“Fresh From Ganymede! § What Is A Book?”, Robin Sloan2020-12 (, ; similar)⁠:

…What is a book?

I’m fond of Craig Mod’s argument that what makes a book is its edges, and to that I will add: a book requires collimation.

I mean that in the optical sense; a beam of light is said to be collimated when all its photons are pointing in the same direction.

Most light on Earth is uncollimated, because most light is produced by big radiant objects made up of a huge number of particles, each tossing off photons at different times, in different directions. The writhing glow of a campfire is textbook uncollimated.

Here I unfurl my analogy, mwa ha ha: I think the kind of writing and thinking people do on the internet—on news websites, on social media, in email newsletters—is like campfire light, or the light of an incandescent bulb. And that’s great! Who doesn’t like a campfire? Who doesn’t want a light in their kitchen?

That kind of light blooms wide… and fades fast.

Collimated light is different. It doesn’t scatter and diffuse into darkness.

The light that reaches us from stars is collimated, but only by accident; we see such a narrow needle of any star’s roaring output that the photons are effectively coasting parallel.

The more illustrative example is the laser, which manufactures collimated light. Most lasers (all?) have two mirrors inside, and only photons that have bounced straight between them are permitted to exit and become part of the laser’s beam.

This kind of light can make its way through the gulf of space, or burn a hole in the wall.

So, I think writing a book requires collimation: getting your material pointed in the same direction, filtering out the bits that wander elsewhere. I don’t mean to suggest that a book, fiction or nonfiction, ought to be just one thing; some of the very best feel polyphonic, full to bursting. But I’d argue that, in those cases, it is full-to-bursting-ness that provides the axis of collimation. The material has been aimed at that objective.

A book is a laser beam.

The ecology of publishers and bookstores and libraries all assist in this collimation, by the way. Maybe they’re like the mirrors in the laser, bouncing a book back and forth, back and forth, powering it up…

There is a sense I think a lot of people share: that their contributions to social media, even if they are bit-by-bit rewarding, don’t really add up to much. A sense of all those words just… burning away, like morning mist over a pond. And: I think that sense is correct!

Collimation is available whenever you sit down to clarify your intentions and organize your material, in any medium, including, like, wood. I don’t know that the internet resists these processes, exactly… but it sure does reward the bonfires.
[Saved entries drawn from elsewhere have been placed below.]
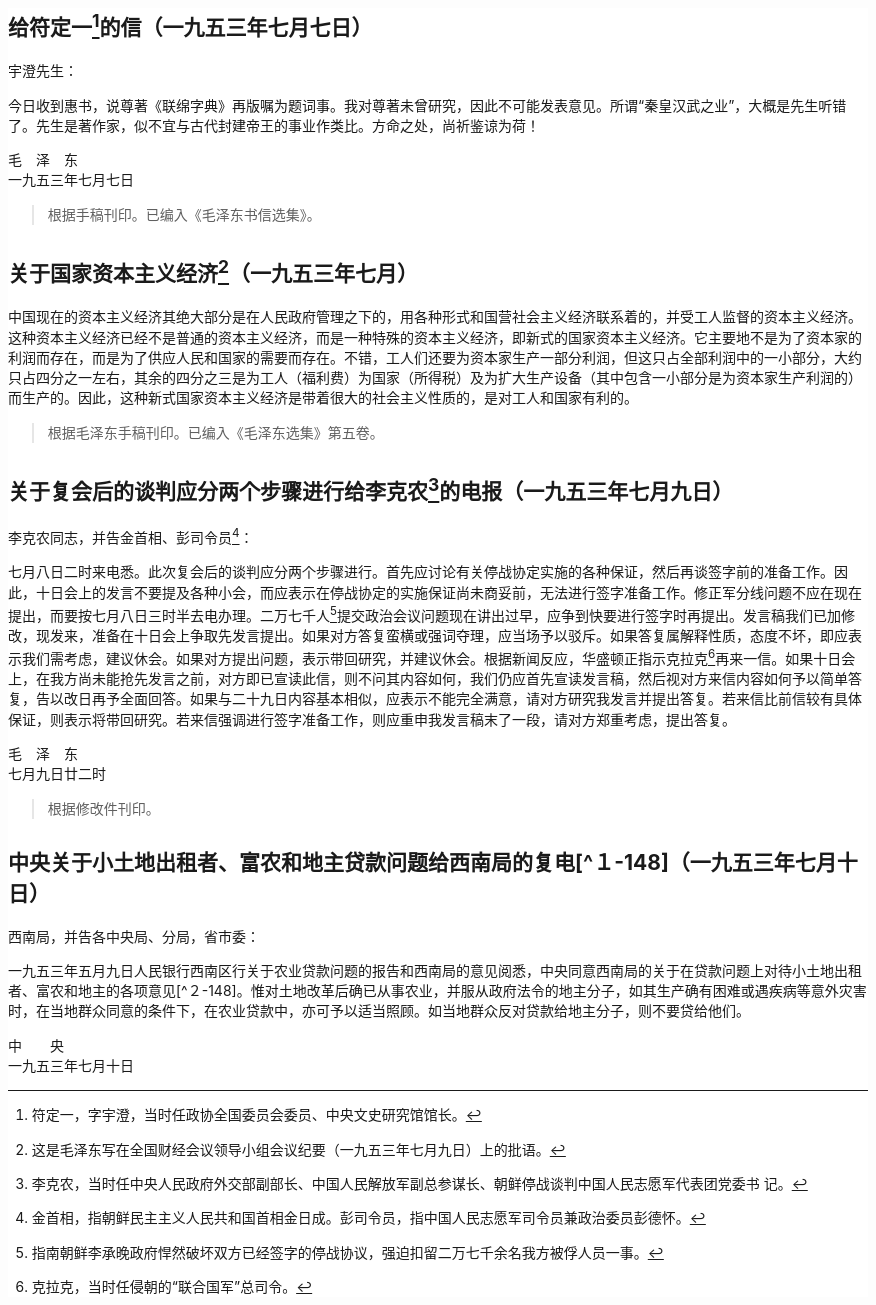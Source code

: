 ## 给符定一[^１-145]的信（一九五三年七月七日）

宇澄先生：

今日收到惠书，说尊著《联绵字典》再版嘱为题词事。我对尊著未曾研究，因此不可能发表意见。所谓“秦皇汉武之业”，大概是先生听错了。先生是著作家，似不宜与古代封建帝王的事业作类比。方命之处，尚祈鉴谅为荷！

毛　泽　东  
一九五三年七月七日

>根据手稿刊印。已编入《毛泽东书信选集》。

[^１-145]:符定一，字宇澄，当时任政协全国委员会委员、中央文史研究馆馆长。

## 关于国家资本主义经济[^１-146]（一九五三年七月）

中国现在的资本主义经济其绝大部分是在人民政府管理之下的，用各种形式和国营社会主义经济联系着的，并受工人监督的资本主义经济。这种资本主义经济已经不是普通的资本主义经济，而是一种特殊的资本主义经济，即新式的国家资本主义经济。它主要地不是为了资本家的利润而存在，而是为了供应人民和国家的需要而存在。不错，工人们还要为资本家生产一部分利润，但这只占全部利润中的一小部分，大约只占四分之一左右，其余的四分之三是为工人（福利费）为国家（所得税）及为扩大生产设备（其中包含一小部分是为资本家生产利润的）而生产的。因此，这种新式国家资本主义经济是带着很大的社会主义性质的，是对工人和国家有利的。

>根据毛泽东手稿刊印。已编入《毛泽东选集》第五卷。

[^１-146]:这是毛泽东写在全国财经会议领导小组会议纪要（一九五三年七月九日）上的批语。

## 关于复会后的谈判应分两个步骤进行给李克农[^１-147]的电报（一九五三年七月九日）

李克农同志，并告金首相、彭司令员[^２-147]：

七月八日二时来电悉。此次复会后的谈判应分两个步骤进行。首先应讨论有关停战协定实施的各种保证，然后再谈签字前的准备工作。因此，十日会上的发言不要提及各种小会，而应表示在停战协定的实施保证尚未商妥前，无法进行签字准备工作。修正军分线问题不应在现在提出，而要按七月八日三时半去电办理。二万七千人[^３-147]提交政治会议问题现在讲出过早，应争到快要进行签字时再提出。发言稿我们已加修改，现发来，准备在十日会上争取先发言提出。如果对方答复蛮横或强词夺理，应当场予以驳斥。如果答复属解释性质，态度不坏，即应表示我们需考虑，建议休会。如果对方提出问题，表示带回研究，并建议休会。根据新闻反应，华盛顿正指示克拉克[^４-147]再来一信。如果十日会上，在我方尚未能抢先发言之前，对方即已宣读此信，则不问其内容如何，我们仍应首先宣读发言稿，然后视对方来信内容如何予以简单答复，告以改日再予全面回答。如果与二十九日内容基本相似，应表示不能完全满意，请对方研究我发言并提出答复。若来信比前信较有具体保证，则表示将带回研究。若来信强调进行签字准备工作，则应重申我发言稿末了一段，请对方郑重考虑，提出答复。

毛　泽　东  
七月九日廿二时

>根据修改件刊印。

[^１-147]:李克农，当时任中央人民政府外交部副部长、中国人民解放军副总参谋长、朝鲜停战谈判中国人民志愿军代表团党委书
记。

[^２-147]:金首相，指朝鲜民主主义人民共和国首相金日成。彭司令员，指中国人民志愿军司令员兼政治委员彭德怀。

[^３-147]:指南朝鲜李承晚政府悍然破坏双方已经签字的停战协议，强迫扣留二万七千余名我方被俘人员一事。

[^４-147]:克拉克，当时任侵朝的“联合国军”总司令。

## 中央关于小土地出租者、富农和地主贷款问题给西南局的复电[^１-148]（一九五三年七月十日）

西南局，并告各中央局、分局，省市委：

一九五三年五月九日人民银行西南区行关于农业贷款问题的报告和西南局的意见阅悉，中央同意西南局的关于在贷款问题上对待小土地出租者、富农和地主的各项意见[^２-148]。惟对土地改革后确已从事农业，并服从政府法令的地主分子，如其生产确有困难或遇疾病等意外灾害时，在当地群众同意的条件下，在农业贷款中，亦可予以适当照顾。如当地群众反对贷款给地主分子，则不要贷给他们。

中　　央  
一九五三年七月十日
For as much as I enjoy sending this newsletter—and I enjoy it a lot—its satisfactions do not compare to my books, which are, if not quite laser beams… well, they point in a direction. They have been my first glimpse of a longer game.

And this is why I do the Gawain thing, too. It’s a chance to align myself, astonishingly, with all this poem’s other readers, 10 years ago and 50 and 400; to sit inside the beam of the book.